:: The records ::
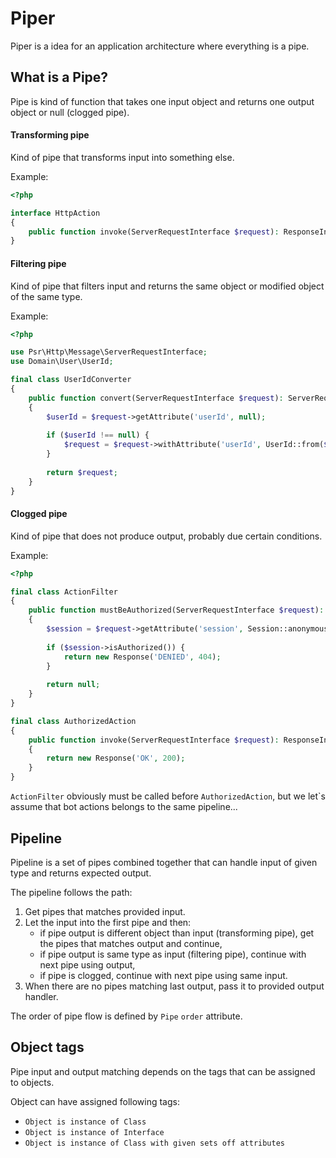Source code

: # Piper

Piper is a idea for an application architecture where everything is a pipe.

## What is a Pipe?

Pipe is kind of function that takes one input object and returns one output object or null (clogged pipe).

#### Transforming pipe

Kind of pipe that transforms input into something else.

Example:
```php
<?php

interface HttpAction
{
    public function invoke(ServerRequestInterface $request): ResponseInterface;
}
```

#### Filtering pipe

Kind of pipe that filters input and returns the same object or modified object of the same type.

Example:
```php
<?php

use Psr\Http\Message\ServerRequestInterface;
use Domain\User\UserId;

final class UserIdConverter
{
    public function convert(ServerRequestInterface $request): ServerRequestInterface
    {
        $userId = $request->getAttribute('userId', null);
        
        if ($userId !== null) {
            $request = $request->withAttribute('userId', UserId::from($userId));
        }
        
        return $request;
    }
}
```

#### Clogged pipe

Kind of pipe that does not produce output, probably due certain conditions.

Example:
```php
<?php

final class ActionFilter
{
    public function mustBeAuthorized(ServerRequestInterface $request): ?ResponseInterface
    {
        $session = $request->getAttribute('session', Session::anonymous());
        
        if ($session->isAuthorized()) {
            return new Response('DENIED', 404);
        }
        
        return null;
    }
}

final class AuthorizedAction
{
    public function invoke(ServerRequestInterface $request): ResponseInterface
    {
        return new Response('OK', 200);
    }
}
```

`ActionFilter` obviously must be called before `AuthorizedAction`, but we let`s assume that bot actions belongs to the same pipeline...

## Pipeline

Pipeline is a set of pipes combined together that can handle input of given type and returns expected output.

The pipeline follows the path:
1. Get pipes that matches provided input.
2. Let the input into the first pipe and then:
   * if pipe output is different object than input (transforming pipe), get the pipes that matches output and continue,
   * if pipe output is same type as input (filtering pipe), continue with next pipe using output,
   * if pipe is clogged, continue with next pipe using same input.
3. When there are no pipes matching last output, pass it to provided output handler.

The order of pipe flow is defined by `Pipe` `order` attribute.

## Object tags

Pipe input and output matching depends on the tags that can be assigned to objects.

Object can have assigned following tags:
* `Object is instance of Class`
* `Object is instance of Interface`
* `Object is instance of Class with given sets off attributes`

---

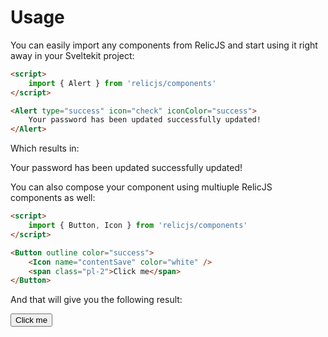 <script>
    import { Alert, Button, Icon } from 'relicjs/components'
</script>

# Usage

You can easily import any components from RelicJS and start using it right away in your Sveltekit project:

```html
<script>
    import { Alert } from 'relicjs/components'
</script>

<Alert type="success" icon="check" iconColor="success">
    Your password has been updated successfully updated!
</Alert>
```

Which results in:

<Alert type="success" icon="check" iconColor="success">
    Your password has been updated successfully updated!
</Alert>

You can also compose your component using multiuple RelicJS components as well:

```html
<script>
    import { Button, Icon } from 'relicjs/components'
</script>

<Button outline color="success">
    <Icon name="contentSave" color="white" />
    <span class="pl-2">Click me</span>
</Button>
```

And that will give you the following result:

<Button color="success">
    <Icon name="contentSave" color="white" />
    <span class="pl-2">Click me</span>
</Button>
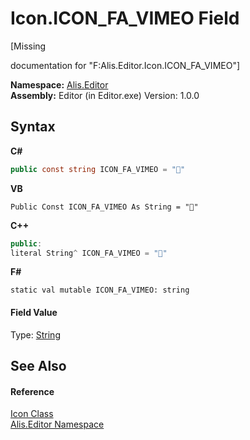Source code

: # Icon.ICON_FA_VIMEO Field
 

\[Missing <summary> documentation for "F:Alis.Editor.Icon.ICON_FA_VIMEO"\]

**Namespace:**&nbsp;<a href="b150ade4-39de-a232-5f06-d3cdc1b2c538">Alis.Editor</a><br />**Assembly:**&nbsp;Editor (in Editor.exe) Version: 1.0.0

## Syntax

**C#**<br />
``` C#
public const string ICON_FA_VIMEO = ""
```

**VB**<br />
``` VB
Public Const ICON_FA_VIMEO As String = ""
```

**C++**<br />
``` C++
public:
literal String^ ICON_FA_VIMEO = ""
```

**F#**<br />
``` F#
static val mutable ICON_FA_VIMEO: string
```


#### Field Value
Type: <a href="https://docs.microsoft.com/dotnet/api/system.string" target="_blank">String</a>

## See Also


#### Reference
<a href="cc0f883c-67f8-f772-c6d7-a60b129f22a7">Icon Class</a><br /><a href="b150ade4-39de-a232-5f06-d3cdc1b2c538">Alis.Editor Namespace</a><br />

:: To do ::
List all lines above in which the string "session" appears.

:: Expected output ::
        $session = $request->getAttribute('session', Session::anonymous());
        if ($session->isAuthorized()) {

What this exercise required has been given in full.